The Court of Appeal in Abuja has postponed its verdict on an appeal filed by Kano State Governor, Abba Yusuf, who is challenging his removal by the Governorship Election Petition Tribunal. The Tribunal had invalidated Governor Yusuf’s election on September 20, alleging that 165,663 of his votes were invalid because the ballot papers lacked signatures and stamps from the Independent National Electoral Commission (INEC).
A three-member panel led by Justice Oluyemi Akintan Osadebay had ruled in favor of the APC candidate, declaring him the winner of the governorship election.
In response to this decision, Governor Yusuf appealed the Tribunal’s verdict and urged the Court of Appeal to overturn the judgment. During the hearing of the appeal on November 6, the lead counsel for the appellant, Wole Olanipekun, argued that the Tribunal had set a new precedent by nullifying an election due to unsigned and unstamped ballot papers. He also contended that the tribunal incorrectly referred to section 71 of the Electoral Act in its judgment, which pertains to electoral forms and sum sheets, not ballot papers.
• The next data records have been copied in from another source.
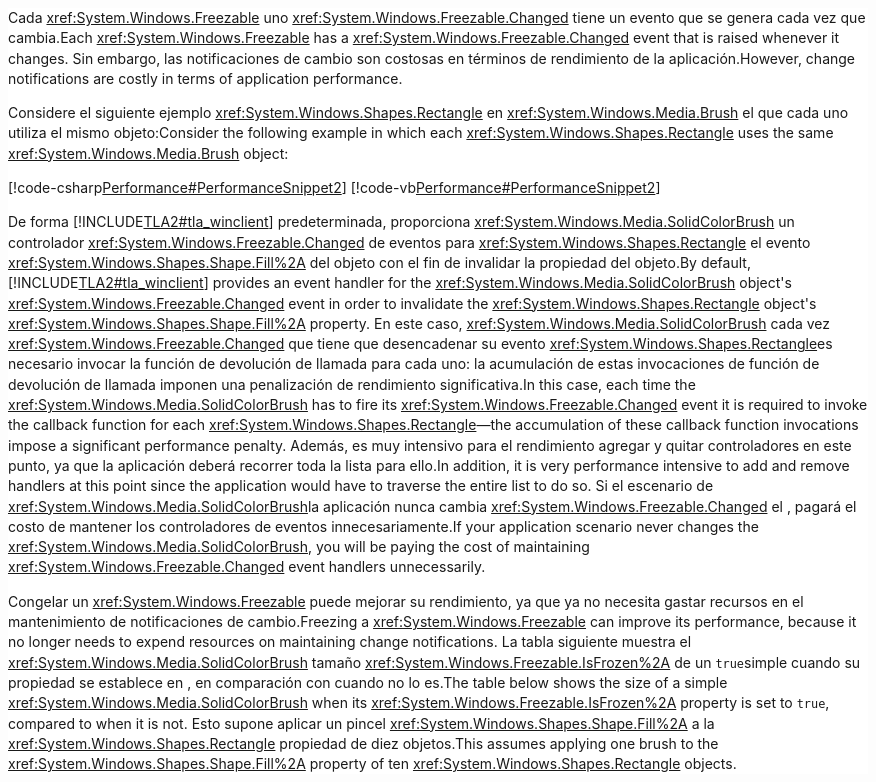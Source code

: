  <span data-ttu-id="f3f60-147">Cada <xref:System.Windows.Freezable> uno <xref:System.Windows.Freezable.Changed> tiene un evento que se genera cada vez que cambia.</span><span class="sxs-lookup"><span data-stu-id="f3f60-147">Each <xref:System.Windows.Freezable> has a <xref:System.Windows.Freezable.Changed> event that is raised whenever it changes.</span></span> <span data-ttu-id="f3f60-148">Sin embargo, las notificaciones de cambio son costosas en términos de rendimiento de la aplicación.</span><span class="sxs-lookup"><span data-stu-id="f3f60-148">However, change notifications are costly in terms of application performance.</span></span>  
  
 <span data-ttu-id="f3f60-149">Considere el siguiente ejemplo <xref:System.Windows.Shapes.Rectangle> en <xref:System.Windows.Media.Brush> el que cada uno utiliza el mismo objeto:</span><span class="sxs-lookup"><span data-stu-id="f3f60-149">Consider the following example in which each <xref:System.Windows.Shapes.Rectangle> uses the same <xref:System.Windows.Media.Brush> object:</span></span>  
  
 [!code-csharp[Performance#PerformanceSnippet2](~/samples/snippets/csharp/VS_Snippets_Wpf/Performance/CSharp/Window1.xaml.cs#performancesnippet2)]
 [!code-vb[Performance#PerformanceSnippet2](~/samples/snippets/visualbasic/VS_Snippets_Wpf/Performance/visualbasic/window1.xaml.vb#performancesnippet2)]  
  
 <span data-ttu-id="f3f60-150">De forma [!INCLUDE[TLA2#tla_winclient](../../../../includes/tla2sharptla-winclient-md.md)] predeterminada, proporciona <xref:System.Windows.Media.SolidColorBrush> un controlador <xref:System.Windows.Freezable.Changed> de eventos para <xref:System.Windows.Shapes.Rectangle> el evento <xref:System.Windows.Shapes.Shape.Fill%2A> del objeto con el fin de invalidar la propiedad del objeto.</span><span class="sxs-lookup"><span data-stu-id="f3f60-150">By default, [!INCLUDE[TLA2#tla_winclient](../../../../includes/tla2sharptla-winclient-md.md)] provides an event handler for the <xref:System.Windows.Media.SolidColorBrush> object's <xref:System.Windows.Freezable.Changed> event in order to invalidate the <xref:System.Windows.Shapes.Rectangle> object's <xref:System.Windows.Shapes.Shape.Fill%2A> property.</span></span> <span data-ttu-id="f3f60-151">En este caso, <xref:System.Windows.Media.SolidColorBrush> cada vez <xref:System.Windows.Freezable.Changed> que tiene que desencadenar su evento <xref:System.Windows.Shapes.Rectangle>es necesario invocar la función de devolución de llamada para cada uno: la acumulación de estas invocaciones de función de devolución de llamada imponen una penalización de rendimiento significativa.</span><span class="sxs-lookup"><span data-stu-id="f3f60-151">In this case, each time the <xref:System.Windows.Media.SolidColorBrush> has to fire its <xref:System.Windows.Freezable.Changed> event it is required to invoke the callback function for each <xref:System.Windows.Shapes.Rectangle>—the accumulation of these callback function invocations impose a significant performance penalty.</span></span> <span data-ttu-id="f3f60-152">Además, es muy intensivo para el rendimiento agregar y quitar controladores en este punto, ya que la aplicación deberá recorrer toda la lista para ello.</span><span class="sxs-lookup"><span data-stu-id="f3f60-152">In addition, it is very performance intensive to add and remove handlers at this point since the application would have to traverse the entire list to do so.</span></span> <span data-ttu-id="f3f60-153">Si el escenario de <xref:System.Windows.Media.SolidColorBrush>la aplicación nunca cambia <xref:System.Windows.Freezable.Changed> el , pagará el costo de mantener los controladores de eventos innecesariamente.</span><span class="sxs-lookup"><span data-stu-id="f3f60-153">If your application scenario never changes the <xref:System.Windows.Media.SolidColorBrush>, you will be paying the cost of maintaining <xref:System.Windows.Freezable.Changed> event handlers unnecessarily.</span></span>  
  
 <span data-ttu-id="f3f60-154">Congelar un <xref:System.Windows.Freezable> puede mejorar su rendimiento, ya que ya no necesita gastar recursos en el mantenimiento de notificaciones de cambio.</span><span class="sxs-lookup"><span data-stu-id="f3f60-154">Freezing a <xref:System.Windows.Freezable> can improve its performance, because it no longer needs to expend resources on maintaining change notifications.</span></span> <span data-ttu-id="f3f60-155">La tabla siguiente muestra el <xref:System.Windows.Media.SolidColorBrush> tamaño <xref:System.Windows.Freezable.IsFrozen%2A> de un `true`simple cuando su propiedad se establece en , en comparación con cuando no lo es.</span><span class="sxs-lookup"><span data-stu-id="f3f60-155">The table below shows the size of a simple <xref:System.Windows.Media.SolidColorBrush> when its <xref:System.Windows.Freezable.IsFrozen%2A> property is set to `true`, compared to when it is not.</span></span> <span data-ttu-id="f3f60-156">Esto supone aplicar un pincel <xref:System.Windows.Shapes.Shape.Fill%2A> a la <xref:System.Windows.Shapes.Rectangle> propiedad de diez objetos.</span><span class="sxs-lookup"><span data-stu-id="f3f60-156">This assumes applying one brush to the <xref:System.Windows.Shapes.Shape.Fill%2A> property of ten <xref:System.Windows.Shapes.Rectangle> objects.</span></span>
Furthermore, Olanipekun noted that this was the first time a political party had filed a case without including its candidate as a party in the petition, resulting in the candidate being declared the winner.
Olanipekun urged the Court of Appeal not to uphold the lower court’s judgment.
In response, the lead counsel for the first respondent, Akin Olujuimi, SAN, urged the court to dismiss the appeal, emphasizing that the Tribunal’s decision was not creating a new jurisprudence but rather adhering to established precedents regarding INEC regulations.
Olujuimi also argued that the wrong reference to section 71 should not impact the validity of the decision. He claimed that votes were cast for the party in an election, and any decision affecting a political party encompasses all its members.
In a cross-appeal by the APC, Olujuimi contended that the Kano State governor was not a member of the NNPP when the party sponsored him.
Counsel for INEC, A.B Mahmoud (SAN), asked the Court of Appeal to reject the APC’s cross-appeal, stating that it lacked merit. Mahmoud argued that the Tribunal’s decision went beyond its scope, as the Electoral Act does not permit the tribunal to undertake such scrutiny or recount.
The APC’s counsel, Offiong Offiong, requested the court to reject the appeal, asserting that a trial court has the authority to scrutinize the documents presented as evidence.
The Court of Appeal has postponed its decision on this appeal, with the case drawing significant attention due to its potential impact on the election jurisprudence.